## Data listing
▶

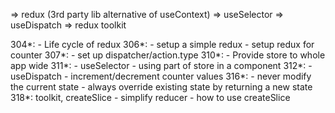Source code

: => redux (3rd party lib alternative of useContext)
=> useSelector
=> useDispatch
=> redux toolkit

304*:
    - Life cycle of redux
306*:
    - setup a simple redux
    - setup redux for counter
307*:
    - set up dispatcher/action.type
310*:
    - Provide store to whole app wide
311*:
    - useSelector
    - using part of store in a component
312*:
    - useDispatch
    - increment/decrement counter values
316*:
    - never modify the current state
    - always override existing state by returning a new state
318*: toolkit, createSlice
    - simplify reducer
    - how to use createSlice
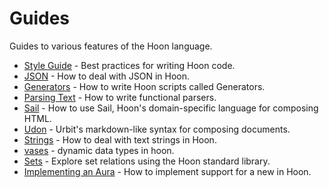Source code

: # Guides

Guides to various features of the Hoon language.

- [Style Guide](/language/hoon/guides/style) - Best practices for writing Hoon code.
- [JSON](/language/hoon/guides/json-guide) - How to deal with JSON in Hoon.
- [Generators](/language/hoon/guides/generators) - How to write Hoon scripts called Generators.
- [Parsing Text](/language/hoon/guides/parsing) - How to write functional parsers.
- [Sail](/language/hoon/guides/sail) - How to use Sail, Hoon's domain-specific language for composing HTML.
- [Udon](/language/hoon/guides/udon) - Urbit's markdown-like syntax for composing documents.
- [Strings](/language/hoon/guides/strings) - How to deal with text strings in Hoon.
- [vases](/language/hoon/guides/vases) - dynamic data types in hoon.
- [Sets](/language/hoon/guides/sets) - Explore set relations using the Hoon standard library.
- [Implementing an Aura](/language/hoon/guides/aura-guide) - How to implement support for a new in Hoon.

◀

## Exercise aim
This exercise requires the lines of the entries containing the string "setup".

## Response
    - setup a simple redux
    - setup redux for counter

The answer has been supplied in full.